A life consumed by sleep

Nothing he tried had worked. For Sigurjon Jakobsson, the trip to Atlanta with his family was a last-ditch effort to wake up. He had struggled with sleeping excessively for several years before coming from Iceland to see a visionary neurologist, who might have answers.

In high school, Sigurjon was a decathlete competing as part of Iceland’s national sports team. But at the age of 16, an increasing need for sleep began to encroach upon his life. Sigurjon needed several alarm clocks to get out of bed and was frequently late to school or his job at a construction company. He often slept more than 16 hours in a day.

Sigurjon feeling awake (Atlanta, summer 2018)

When Sigurjon describes his experiences, they sound like depression, although his mood and lack of motivation appear more a consequence of his insatiable desire to sleep. He quit sports. He dropped out of college and became isolated and lost touch with close friends.

“Your will to do things just kinda dies,” he says. “And then you’re always trying and trying again. It just gets worse. You kinda die inside from being tired all the time.”

At the recommendation of a neurologist in Iceland, Sigurjon’s family sought out David Rye, who is known internationally for his research on idiopathic hypersomnia, a poorly understood sleep disorder.

Sigurjon’s profile suggested that he might respond to an unconventional medication Rye has experience with: flumazenil. It was not originally developed for use with sleep disorders and is generally given intravenously. It is available — in oral lozenge form and in a cream applied to the skin — only through a few compounding pharmacies in the United States. That’s why Sigurjon had to come to Atlanta to try it.

After evaluating his medical history and symptoms, and giving him a series of tests, Rye concluded that Sigurjon has idiopathic hypersomnia.

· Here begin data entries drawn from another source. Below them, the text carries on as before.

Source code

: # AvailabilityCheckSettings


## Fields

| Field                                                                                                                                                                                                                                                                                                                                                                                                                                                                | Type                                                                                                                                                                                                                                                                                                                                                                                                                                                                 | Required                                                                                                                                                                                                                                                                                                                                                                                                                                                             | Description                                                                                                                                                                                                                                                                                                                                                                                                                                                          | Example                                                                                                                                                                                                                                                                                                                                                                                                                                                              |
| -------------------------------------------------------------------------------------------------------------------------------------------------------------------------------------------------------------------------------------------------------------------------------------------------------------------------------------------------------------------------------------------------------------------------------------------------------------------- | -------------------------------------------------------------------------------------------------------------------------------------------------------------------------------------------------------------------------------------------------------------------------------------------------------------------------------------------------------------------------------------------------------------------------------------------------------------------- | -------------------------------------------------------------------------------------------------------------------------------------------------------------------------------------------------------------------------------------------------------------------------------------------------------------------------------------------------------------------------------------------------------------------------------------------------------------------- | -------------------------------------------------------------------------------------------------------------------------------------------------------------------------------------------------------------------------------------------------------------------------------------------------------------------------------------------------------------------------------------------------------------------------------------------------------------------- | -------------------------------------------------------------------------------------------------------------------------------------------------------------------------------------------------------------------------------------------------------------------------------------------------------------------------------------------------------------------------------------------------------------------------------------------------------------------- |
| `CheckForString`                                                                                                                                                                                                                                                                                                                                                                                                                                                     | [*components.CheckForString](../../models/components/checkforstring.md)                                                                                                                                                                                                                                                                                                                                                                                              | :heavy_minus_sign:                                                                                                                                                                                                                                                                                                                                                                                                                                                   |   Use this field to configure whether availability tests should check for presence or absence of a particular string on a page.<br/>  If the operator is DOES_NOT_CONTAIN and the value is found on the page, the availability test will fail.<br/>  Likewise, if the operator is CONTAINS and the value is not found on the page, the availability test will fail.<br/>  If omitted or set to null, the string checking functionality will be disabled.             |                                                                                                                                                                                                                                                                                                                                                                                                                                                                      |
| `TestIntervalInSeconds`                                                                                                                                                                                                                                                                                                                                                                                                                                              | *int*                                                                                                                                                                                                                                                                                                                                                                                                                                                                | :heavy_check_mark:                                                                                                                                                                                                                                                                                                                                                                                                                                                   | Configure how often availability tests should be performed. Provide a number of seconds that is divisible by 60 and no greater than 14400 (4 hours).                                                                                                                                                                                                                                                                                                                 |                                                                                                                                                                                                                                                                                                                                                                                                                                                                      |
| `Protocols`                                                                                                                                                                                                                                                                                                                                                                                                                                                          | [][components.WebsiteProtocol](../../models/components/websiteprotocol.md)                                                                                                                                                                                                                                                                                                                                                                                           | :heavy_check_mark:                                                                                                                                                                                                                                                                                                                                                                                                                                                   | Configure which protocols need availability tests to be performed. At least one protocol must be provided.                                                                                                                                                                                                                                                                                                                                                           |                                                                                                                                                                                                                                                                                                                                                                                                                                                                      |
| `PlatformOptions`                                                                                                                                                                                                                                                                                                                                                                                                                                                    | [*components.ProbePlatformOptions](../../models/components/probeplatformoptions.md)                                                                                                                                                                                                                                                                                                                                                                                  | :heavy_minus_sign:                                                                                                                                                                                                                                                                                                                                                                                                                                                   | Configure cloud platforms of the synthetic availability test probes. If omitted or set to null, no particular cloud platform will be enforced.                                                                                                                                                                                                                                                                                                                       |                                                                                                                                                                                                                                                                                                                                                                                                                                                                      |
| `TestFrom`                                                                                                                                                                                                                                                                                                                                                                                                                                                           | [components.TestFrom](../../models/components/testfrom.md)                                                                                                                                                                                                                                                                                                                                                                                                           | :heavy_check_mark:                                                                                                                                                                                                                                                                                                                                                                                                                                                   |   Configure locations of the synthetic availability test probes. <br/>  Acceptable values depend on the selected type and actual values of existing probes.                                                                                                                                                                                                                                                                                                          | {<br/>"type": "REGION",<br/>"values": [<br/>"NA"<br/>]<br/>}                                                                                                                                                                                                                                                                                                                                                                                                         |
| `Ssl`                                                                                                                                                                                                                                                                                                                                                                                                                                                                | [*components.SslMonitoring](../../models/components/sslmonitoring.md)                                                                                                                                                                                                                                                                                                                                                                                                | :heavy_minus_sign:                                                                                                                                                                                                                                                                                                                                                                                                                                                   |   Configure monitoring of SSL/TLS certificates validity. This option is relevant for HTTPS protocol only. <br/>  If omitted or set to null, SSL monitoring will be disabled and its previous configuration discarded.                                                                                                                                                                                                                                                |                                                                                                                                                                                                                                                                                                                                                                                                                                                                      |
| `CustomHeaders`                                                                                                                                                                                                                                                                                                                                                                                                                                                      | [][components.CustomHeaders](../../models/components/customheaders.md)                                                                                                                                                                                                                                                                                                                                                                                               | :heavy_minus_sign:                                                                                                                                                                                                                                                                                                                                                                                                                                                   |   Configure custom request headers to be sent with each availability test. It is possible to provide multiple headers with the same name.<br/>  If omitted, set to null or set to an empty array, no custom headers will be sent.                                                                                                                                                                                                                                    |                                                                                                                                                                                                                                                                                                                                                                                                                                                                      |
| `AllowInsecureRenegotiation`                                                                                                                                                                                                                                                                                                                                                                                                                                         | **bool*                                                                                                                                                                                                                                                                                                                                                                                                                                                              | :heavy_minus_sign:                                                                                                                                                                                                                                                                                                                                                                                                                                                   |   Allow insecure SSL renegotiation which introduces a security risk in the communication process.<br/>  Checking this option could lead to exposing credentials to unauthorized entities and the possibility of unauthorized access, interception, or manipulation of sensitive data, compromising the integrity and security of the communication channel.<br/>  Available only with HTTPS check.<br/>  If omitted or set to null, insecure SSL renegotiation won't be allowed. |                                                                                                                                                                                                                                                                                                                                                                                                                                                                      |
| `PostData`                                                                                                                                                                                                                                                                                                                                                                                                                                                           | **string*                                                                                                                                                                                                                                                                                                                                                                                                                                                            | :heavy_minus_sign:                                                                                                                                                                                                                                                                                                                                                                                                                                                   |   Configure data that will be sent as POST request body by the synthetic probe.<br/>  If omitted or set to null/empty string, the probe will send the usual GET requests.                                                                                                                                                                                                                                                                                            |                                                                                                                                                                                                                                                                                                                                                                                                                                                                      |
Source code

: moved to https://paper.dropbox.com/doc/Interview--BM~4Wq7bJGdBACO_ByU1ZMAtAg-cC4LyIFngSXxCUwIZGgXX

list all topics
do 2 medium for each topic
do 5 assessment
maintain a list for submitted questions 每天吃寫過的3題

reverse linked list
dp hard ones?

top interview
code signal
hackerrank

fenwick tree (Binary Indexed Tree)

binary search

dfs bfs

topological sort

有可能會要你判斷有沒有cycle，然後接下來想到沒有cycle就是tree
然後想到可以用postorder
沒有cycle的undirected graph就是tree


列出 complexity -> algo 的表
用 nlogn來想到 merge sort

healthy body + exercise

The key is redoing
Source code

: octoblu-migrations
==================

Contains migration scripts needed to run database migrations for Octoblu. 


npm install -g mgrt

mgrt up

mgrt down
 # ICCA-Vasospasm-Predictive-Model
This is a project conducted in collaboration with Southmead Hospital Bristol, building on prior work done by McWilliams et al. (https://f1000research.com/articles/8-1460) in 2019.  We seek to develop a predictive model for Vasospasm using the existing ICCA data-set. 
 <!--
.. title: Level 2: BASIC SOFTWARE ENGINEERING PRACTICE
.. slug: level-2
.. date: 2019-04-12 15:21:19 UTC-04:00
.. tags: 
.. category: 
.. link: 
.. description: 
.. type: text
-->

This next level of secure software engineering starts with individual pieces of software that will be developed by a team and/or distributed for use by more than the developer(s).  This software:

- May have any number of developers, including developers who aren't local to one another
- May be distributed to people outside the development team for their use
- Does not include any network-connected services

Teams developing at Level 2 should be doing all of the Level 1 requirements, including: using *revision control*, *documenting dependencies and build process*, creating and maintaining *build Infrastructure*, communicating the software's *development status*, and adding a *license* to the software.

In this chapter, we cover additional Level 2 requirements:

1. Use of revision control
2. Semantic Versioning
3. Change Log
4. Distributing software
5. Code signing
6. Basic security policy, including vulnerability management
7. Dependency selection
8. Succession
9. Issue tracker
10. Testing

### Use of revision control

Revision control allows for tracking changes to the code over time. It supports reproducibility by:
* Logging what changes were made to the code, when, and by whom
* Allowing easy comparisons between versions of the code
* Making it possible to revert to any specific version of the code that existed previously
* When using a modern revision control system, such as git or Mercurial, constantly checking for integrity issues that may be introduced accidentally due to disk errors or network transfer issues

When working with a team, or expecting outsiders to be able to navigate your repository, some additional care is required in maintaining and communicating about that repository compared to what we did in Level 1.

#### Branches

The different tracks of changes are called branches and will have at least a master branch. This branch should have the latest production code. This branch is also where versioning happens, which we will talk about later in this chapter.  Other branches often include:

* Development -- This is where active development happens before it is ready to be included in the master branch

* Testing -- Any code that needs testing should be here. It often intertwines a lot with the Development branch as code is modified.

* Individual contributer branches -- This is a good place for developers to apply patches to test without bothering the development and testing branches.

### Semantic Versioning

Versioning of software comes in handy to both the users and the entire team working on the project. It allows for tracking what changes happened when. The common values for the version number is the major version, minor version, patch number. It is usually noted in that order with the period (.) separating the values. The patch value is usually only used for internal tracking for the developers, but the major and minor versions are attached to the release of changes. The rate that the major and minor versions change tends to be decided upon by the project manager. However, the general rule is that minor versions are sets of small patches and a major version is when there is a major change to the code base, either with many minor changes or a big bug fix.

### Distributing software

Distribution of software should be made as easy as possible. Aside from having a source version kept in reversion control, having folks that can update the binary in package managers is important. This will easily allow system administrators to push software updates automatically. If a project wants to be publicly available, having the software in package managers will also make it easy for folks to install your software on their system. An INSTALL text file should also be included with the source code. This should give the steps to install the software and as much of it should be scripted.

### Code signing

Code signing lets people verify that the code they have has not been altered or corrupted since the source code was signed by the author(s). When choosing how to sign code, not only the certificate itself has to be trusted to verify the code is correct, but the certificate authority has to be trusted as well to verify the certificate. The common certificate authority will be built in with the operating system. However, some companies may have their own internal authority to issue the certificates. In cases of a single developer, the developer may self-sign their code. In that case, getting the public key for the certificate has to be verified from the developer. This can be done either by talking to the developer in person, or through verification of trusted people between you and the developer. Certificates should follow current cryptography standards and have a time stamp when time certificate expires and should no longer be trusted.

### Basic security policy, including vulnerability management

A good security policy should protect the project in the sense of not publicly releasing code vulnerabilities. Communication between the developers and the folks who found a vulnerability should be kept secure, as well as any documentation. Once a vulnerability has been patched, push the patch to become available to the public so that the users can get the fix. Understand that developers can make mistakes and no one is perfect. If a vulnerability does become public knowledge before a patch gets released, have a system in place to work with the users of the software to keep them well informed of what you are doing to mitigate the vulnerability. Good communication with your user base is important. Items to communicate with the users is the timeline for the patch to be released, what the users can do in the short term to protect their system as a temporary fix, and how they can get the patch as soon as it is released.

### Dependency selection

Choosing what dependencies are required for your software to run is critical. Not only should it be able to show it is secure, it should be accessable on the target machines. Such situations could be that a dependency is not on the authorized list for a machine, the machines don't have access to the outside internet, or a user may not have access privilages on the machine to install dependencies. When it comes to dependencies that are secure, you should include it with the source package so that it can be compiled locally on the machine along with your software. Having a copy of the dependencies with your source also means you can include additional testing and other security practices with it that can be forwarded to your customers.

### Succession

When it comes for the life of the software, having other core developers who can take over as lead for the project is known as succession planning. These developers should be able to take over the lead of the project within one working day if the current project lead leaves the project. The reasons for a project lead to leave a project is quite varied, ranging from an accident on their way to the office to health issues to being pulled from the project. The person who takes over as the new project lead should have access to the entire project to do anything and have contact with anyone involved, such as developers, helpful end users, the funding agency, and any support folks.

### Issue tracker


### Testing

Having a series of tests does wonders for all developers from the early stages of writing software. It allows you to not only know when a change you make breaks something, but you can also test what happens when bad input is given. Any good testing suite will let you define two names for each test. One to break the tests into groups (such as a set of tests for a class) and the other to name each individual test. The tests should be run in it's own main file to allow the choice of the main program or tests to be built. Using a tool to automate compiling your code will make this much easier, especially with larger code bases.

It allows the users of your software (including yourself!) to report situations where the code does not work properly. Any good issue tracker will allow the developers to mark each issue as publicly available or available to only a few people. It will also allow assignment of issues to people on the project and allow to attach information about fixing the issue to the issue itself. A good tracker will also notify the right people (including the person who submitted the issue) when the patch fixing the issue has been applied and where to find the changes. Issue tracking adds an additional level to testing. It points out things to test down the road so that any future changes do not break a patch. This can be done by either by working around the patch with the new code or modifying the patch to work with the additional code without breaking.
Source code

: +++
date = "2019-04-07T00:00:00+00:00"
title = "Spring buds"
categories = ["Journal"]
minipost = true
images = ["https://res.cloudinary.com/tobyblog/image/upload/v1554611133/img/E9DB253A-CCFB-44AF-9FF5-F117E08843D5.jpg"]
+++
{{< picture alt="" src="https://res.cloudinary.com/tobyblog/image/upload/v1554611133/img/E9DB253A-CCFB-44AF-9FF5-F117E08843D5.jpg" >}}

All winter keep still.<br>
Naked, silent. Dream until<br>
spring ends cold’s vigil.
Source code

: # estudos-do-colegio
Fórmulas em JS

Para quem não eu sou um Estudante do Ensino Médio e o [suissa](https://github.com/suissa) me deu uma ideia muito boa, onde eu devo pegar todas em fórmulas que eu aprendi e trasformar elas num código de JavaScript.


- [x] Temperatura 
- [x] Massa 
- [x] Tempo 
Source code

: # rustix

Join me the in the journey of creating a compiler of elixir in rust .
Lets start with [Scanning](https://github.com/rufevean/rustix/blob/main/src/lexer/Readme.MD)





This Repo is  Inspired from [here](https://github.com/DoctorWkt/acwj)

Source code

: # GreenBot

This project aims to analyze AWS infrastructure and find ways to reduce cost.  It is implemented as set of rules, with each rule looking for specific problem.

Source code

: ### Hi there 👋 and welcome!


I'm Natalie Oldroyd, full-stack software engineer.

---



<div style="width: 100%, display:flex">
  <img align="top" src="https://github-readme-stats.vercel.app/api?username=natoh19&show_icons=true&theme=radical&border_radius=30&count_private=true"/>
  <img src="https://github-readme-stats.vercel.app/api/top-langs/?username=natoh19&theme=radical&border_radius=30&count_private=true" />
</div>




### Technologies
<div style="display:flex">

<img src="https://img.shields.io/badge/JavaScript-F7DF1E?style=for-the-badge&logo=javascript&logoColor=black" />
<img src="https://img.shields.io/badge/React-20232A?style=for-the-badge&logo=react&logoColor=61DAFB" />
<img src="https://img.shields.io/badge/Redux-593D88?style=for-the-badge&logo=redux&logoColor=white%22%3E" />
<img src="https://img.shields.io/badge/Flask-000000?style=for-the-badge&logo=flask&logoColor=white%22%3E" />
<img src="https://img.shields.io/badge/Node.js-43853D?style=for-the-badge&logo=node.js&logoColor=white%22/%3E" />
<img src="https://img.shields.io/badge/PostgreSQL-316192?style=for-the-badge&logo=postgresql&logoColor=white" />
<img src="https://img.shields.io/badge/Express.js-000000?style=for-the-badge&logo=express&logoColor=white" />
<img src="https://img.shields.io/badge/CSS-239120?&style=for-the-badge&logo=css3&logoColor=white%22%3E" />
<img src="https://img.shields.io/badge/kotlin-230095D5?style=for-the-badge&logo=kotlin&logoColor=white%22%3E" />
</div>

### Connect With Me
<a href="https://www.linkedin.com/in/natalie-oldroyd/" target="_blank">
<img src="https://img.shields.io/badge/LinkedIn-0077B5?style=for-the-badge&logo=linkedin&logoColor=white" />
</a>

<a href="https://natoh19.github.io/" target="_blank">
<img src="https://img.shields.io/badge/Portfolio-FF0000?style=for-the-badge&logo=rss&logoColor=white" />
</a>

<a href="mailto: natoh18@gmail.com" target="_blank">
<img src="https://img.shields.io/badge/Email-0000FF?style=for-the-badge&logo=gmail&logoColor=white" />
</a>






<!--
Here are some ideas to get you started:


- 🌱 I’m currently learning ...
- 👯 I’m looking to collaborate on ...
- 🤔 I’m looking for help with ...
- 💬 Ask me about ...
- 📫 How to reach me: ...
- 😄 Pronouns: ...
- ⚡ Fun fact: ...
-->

“When you listen to him,” Rye says, “he sleeps too much, he has a hard time waking up, he takes long naps, he has ‘sleep drunkenness’…that’s hypersomnia.”

Redrawing the map

Over the last several years, Rye has been calling attention to the neglected status of idiopathic hypersomnia, or IH. Hypersomnia means “too much sleep,” but the word idiopathic can be confounding. It means the cause is not known.

David Rye, MD, PhD

Sleep scientists have argued about IH’s origin and mechanisms, and whether it’s one, two or many entities. Rye and his team have an idea for how to redraw the map.

“We’re trying to change sleep medicine here,” Rye says. “We want to at least get patients in through the right doorway so that we can direct them more swiftly to an accurate diagnosis and a tailored treatment.”

Sleep specialists are trained to recognize conditions that can render someone drowsy, with two of the most common being sleep apnea and narcolepsy. Sleep apnea comes from interruptions in breathing, which interfere with sleep’s restorative nature and put strain on the heart. Narcolepsy—one form of it, at least—is also well-understood: an autoimmune attack eliminates cells in the brain that keep someone awake and alert.

People with hypersomnia find that sleep is taking over their lives, hour by hour. In contrast, for people with narcolepsy, the boundary between sleep and wake is less stable.

Some people with persistent sleepiness don’t fit neatly into these categories. Understanding what lies behind their sleepiness could unlock new insights into how the brain works. It could also change the lives of people, such as Sigurjon, who have slipped through the cracks of modern medicine.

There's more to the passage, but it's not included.